__Task statement__. Filter the entries beneath this task, copying only the lines that hold the word "Technology".

__Raw data__.
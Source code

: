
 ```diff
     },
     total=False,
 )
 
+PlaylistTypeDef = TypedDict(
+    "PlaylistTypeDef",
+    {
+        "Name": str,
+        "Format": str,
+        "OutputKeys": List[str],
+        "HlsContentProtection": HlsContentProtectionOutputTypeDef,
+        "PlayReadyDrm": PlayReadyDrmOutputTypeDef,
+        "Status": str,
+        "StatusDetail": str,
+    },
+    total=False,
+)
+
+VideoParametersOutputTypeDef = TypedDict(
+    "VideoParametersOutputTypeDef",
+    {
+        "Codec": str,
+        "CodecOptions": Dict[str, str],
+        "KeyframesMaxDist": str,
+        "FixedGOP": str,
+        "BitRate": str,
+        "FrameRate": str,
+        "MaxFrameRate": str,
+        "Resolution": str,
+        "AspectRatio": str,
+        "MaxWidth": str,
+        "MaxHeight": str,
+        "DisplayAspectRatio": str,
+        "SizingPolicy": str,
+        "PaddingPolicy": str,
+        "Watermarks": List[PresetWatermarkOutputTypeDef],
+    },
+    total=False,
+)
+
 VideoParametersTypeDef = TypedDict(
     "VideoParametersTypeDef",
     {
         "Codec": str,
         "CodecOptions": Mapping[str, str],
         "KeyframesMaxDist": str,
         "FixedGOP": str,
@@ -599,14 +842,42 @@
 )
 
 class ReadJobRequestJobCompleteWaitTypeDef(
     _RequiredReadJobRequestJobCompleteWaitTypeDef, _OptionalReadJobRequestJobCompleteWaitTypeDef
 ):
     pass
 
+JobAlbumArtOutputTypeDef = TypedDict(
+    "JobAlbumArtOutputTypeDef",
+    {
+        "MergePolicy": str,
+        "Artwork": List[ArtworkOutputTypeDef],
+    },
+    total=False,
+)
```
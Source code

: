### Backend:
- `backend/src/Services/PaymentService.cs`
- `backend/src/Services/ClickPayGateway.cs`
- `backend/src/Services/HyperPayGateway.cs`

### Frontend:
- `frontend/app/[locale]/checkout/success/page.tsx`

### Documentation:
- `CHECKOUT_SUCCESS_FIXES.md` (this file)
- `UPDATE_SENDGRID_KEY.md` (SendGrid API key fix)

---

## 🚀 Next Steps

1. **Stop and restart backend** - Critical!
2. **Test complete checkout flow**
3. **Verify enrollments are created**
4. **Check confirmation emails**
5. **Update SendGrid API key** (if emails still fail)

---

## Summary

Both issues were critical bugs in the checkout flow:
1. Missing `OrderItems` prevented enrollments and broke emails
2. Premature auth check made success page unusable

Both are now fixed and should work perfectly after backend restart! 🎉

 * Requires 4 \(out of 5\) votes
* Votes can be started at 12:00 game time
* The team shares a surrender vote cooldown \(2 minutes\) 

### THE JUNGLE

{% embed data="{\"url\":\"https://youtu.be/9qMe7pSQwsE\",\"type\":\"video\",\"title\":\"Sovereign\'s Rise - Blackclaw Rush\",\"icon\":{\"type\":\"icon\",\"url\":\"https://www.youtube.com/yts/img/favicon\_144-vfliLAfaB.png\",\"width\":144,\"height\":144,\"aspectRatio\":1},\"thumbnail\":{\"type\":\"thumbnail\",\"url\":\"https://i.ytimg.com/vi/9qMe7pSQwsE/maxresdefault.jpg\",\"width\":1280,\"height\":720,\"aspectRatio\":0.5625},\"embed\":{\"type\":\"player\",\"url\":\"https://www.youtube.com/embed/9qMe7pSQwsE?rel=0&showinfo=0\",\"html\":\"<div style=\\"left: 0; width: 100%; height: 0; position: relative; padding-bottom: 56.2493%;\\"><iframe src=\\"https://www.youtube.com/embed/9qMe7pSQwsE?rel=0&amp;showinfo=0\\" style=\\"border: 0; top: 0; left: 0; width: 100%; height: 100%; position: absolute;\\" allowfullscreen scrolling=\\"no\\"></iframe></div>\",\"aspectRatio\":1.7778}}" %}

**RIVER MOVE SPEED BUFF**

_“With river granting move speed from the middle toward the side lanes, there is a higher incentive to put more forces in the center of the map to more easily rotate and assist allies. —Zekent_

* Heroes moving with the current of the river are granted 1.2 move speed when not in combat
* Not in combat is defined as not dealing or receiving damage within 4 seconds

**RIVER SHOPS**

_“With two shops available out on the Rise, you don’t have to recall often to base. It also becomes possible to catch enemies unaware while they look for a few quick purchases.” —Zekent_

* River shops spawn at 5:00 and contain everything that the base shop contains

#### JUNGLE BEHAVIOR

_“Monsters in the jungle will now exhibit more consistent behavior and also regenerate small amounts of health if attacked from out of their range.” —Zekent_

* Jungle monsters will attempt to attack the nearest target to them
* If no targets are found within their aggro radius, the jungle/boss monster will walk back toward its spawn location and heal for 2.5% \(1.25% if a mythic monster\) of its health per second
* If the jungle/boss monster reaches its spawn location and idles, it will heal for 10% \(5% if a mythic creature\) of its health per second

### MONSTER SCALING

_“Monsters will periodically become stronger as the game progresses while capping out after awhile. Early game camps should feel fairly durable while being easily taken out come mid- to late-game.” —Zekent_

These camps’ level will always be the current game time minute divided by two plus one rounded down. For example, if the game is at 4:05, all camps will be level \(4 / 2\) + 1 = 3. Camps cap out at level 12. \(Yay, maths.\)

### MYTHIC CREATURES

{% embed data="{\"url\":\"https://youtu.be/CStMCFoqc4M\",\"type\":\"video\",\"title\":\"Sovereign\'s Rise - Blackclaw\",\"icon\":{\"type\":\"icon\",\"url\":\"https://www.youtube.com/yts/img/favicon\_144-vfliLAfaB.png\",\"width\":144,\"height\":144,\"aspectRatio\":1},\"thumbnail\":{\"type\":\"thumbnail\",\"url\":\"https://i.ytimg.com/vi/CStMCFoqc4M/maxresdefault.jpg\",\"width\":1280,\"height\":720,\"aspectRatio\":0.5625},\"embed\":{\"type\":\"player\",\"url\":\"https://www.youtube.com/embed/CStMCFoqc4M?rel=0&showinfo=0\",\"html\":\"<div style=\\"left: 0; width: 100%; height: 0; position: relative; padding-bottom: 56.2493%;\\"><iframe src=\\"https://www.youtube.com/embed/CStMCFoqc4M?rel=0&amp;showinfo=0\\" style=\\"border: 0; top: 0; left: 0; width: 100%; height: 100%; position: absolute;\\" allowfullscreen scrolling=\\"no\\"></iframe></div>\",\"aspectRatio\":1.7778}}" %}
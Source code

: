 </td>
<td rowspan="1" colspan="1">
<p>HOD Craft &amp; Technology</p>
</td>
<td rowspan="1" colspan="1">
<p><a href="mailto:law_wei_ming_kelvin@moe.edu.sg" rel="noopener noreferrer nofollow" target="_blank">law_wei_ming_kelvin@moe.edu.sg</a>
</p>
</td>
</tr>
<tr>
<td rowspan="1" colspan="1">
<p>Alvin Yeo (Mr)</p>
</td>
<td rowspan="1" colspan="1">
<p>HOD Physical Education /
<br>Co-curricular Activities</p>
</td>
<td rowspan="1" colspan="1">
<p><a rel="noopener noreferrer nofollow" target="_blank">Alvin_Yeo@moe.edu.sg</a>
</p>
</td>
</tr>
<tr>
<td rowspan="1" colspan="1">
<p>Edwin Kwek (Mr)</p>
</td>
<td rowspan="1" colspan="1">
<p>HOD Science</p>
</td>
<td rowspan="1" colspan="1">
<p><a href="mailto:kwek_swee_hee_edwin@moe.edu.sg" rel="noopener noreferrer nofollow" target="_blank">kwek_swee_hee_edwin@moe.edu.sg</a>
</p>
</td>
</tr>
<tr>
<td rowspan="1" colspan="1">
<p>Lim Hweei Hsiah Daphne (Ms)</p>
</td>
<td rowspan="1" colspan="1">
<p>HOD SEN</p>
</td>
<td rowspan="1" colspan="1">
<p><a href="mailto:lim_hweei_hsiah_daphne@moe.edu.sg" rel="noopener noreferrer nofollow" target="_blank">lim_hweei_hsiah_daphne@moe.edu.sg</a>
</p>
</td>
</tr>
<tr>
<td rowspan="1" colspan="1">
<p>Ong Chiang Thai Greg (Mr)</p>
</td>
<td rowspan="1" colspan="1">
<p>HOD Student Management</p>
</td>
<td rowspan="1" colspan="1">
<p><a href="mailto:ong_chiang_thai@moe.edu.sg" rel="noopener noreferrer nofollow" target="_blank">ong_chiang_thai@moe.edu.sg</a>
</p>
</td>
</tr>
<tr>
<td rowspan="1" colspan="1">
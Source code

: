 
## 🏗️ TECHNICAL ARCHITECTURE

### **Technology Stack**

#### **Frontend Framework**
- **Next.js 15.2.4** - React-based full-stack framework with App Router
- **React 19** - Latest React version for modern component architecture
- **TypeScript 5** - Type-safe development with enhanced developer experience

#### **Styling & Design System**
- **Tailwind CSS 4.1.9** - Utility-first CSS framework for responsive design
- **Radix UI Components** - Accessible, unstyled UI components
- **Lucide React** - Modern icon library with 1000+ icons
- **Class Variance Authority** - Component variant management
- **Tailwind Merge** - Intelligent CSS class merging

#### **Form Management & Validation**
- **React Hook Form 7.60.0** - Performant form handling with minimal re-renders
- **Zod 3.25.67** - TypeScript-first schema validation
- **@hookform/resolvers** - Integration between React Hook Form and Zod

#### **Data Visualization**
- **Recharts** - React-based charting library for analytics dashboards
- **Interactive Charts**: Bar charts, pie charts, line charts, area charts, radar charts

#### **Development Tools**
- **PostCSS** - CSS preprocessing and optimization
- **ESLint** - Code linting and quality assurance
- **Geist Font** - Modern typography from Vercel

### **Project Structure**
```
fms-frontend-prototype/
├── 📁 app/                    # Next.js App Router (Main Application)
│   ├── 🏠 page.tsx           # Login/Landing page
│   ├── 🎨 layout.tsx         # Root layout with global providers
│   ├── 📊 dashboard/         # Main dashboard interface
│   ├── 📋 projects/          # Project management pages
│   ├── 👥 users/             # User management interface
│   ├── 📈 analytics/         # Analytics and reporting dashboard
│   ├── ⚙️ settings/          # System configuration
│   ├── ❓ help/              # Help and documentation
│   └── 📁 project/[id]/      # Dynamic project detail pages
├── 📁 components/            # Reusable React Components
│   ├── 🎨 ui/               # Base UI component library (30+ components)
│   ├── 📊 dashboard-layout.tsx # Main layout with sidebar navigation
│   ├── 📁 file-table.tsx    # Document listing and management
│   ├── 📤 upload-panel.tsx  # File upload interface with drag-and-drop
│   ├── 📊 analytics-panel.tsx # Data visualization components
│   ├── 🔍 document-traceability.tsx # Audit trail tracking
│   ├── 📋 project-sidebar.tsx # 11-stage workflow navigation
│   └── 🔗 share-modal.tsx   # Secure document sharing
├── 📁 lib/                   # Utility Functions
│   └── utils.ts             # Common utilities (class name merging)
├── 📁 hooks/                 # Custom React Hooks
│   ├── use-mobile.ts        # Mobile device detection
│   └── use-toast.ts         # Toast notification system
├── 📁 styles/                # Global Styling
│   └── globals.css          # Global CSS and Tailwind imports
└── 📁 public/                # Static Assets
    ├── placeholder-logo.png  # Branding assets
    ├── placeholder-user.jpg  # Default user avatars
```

__Exercise output__.
<p>HOD Craft &amp; Technology</p>
### **Technology Stack**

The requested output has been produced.